- _TASK ITEM_
Your job is to return every line in the data holding the string "scratch".

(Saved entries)
┌──

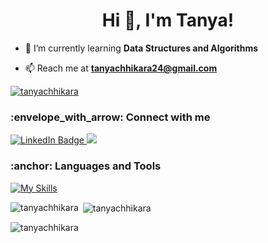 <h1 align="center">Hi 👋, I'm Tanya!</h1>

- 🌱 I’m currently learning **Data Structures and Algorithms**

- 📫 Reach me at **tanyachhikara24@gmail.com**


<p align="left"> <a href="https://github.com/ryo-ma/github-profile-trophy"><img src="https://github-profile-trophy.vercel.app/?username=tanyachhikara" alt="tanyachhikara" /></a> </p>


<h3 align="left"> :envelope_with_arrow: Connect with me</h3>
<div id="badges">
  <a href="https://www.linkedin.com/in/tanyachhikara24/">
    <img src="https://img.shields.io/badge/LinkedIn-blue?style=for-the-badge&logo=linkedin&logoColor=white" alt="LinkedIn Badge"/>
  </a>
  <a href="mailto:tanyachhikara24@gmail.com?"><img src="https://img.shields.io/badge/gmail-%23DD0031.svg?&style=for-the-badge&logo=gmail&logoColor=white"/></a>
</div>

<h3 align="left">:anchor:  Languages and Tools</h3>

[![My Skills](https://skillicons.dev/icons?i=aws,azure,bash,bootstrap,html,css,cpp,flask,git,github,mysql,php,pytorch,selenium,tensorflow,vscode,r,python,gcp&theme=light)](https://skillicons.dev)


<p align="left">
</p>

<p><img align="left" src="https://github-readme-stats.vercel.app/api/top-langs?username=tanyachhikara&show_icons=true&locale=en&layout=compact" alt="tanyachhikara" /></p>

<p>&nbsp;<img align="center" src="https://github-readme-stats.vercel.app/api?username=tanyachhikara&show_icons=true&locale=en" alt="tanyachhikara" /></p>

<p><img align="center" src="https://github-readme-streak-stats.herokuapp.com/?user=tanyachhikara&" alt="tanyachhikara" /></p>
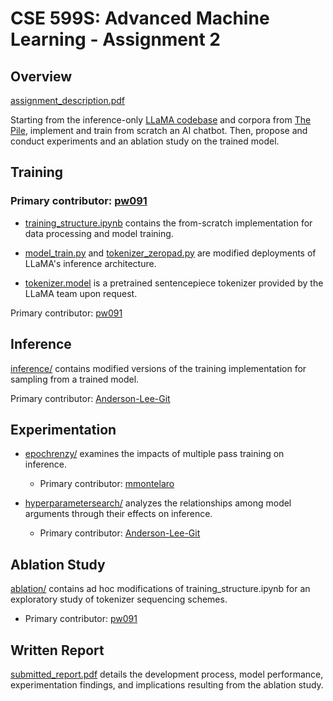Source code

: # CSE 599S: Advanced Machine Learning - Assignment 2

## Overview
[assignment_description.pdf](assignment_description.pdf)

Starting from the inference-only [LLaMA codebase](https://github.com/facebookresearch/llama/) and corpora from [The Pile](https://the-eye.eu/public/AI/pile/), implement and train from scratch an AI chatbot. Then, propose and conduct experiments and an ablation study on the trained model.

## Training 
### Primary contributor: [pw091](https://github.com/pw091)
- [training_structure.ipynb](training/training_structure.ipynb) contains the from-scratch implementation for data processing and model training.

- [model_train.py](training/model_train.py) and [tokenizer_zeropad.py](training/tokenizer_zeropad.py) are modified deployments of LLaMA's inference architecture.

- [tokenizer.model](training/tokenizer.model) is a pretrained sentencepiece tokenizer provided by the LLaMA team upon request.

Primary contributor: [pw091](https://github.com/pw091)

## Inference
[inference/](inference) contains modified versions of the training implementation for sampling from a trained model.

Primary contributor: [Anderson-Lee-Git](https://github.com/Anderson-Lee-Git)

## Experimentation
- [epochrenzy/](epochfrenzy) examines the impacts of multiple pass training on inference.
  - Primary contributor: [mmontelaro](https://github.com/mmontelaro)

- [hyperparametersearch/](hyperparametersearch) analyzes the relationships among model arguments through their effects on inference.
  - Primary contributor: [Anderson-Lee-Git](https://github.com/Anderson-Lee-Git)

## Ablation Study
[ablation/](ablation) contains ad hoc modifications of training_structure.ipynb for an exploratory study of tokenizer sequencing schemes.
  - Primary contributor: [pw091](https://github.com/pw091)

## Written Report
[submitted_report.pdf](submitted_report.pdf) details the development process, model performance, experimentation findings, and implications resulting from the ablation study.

└──
┌──

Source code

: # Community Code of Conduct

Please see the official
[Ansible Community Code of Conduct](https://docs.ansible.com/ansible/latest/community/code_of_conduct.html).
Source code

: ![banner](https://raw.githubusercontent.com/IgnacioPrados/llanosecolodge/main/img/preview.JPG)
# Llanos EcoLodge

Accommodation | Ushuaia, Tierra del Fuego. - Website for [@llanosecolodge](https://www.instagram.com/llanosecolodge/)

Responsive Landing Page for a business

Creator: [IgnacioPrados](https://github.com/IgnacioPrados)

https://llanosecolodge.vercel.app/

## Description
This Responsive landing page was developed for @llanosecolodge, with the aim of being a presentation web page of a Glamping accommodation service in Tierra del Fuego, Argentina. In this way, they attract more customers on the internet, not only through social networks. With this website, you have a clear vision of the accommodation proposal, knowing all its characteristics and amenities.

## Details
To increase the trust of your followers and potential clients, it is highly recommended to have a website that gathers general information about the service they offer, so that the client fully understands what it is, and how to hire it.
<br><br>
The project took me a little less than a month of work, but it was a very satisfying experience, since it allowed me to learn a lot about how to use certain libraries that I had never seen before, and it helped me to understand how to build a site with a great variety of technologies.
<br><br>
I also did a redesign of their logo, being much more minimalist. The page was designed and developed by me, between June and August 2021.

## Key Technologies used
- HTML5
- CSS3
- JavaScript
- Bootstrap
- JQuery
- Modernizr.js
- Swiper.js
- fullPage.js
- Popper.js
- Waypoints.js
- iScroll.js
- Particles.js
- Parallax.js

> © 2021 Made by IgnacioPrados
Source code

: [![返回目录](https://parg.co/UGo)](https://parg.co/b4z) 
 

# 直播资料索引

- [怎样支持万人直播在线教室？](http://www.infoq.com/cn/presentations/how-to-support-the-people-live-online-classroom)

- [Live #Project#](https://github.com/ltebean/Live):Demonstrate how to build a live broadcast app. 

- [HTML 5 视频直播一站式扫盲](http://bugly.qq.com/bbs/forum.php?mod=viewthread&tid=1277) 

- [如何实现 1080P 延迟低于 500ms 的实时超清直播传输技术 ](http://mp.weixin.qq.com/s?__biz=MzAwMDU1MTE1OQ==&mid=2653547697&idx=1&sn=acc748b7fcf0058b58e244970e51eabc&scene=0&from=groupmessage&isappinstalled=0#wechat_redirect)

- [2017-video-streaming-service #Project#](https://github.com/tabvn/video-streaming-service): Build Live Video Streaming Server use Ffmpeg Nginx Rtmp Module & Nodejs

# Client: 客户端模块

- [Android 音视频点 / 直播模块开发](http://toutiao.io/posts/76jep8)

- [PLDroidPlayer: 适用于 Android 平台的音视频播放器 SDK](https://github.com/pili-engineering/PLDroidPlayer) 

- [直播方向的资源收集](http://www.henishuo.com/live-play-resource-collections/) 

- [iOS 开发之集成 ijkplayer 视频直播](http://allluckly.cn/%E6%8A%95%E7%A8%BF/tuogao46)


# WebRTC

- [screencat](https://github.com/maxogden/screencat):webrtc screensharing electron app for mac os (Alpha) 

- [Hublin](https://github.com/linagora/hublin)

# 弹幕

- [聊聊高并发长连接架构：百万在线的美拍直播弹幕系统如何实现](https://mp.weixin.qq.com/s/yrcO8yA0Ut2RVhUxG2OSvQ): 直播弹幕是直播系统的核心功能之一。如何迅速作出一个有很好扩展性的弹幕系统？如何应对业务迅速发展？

└──
┌──

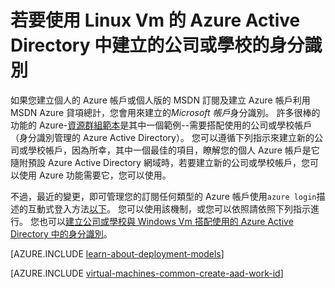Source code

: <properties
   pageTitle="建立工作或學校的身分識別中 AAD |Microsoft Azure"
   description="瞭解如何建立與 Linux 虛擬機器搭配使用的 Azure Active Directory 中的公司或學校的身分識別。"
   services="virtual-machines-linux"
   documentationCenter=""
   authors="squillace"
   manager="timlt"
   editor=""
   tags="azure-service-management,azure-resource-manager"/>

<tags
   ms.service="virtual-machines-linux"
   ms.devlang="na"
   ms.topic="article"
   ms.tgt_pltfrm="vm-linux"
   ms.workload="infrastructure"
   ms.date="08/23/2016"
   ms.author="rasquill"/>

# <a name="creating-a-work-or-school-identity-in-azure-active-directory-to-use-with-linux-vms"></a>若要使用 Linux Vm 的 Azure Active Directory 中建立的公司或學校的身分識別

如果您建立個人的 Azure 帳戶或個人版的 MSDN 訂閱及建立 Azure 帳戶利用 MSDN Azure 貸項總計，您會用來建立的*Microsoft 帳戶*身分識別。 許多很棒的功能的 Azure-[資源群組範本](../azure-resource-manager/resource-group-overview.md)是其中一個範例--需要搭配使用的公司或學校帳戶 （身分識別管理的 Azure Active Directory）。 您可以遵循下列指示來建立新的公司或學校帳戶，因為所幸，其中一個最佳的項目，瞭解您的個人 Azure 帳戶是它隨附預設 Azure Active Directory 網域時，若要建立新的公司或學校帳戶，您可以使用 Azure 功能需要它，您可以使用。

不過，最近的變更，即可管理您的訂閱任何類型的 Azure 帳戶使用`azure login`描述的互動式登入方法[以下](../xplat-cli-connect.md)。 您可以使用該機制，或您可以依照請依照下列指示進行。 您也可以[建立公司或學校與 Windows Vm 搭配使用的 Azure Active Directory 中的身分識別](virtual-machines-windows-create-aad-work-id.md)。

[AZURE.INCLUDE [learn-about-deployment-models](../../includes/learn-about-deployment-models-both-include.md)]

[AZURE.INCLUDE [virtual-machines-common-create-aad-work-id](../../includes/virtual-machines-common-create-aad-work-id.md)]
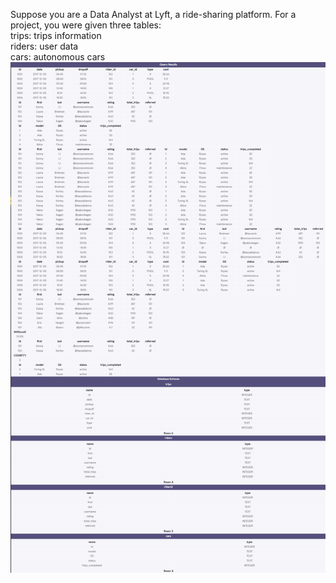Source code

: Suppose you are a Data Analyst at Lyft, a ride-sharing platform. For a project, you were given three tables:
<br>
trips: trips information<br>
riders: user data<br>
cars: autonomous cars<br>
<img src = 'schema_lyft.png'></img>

└──

- _SOLUTION TO THE EXERCISE_
Starting from the inference-only [LLaMA codebase](https://github.com/facebookresearch/llama/) and corpora from [The Pile](https://the-eye.eu/public/AI/pile/), implement and train from scratch an AI chatbot. Then, propose and conduct experiments and an ablation study on the trained model.
- [training_structure.ipynb](training/training_structure.ipynb) contains the from-scratch implementation for data processing and model training.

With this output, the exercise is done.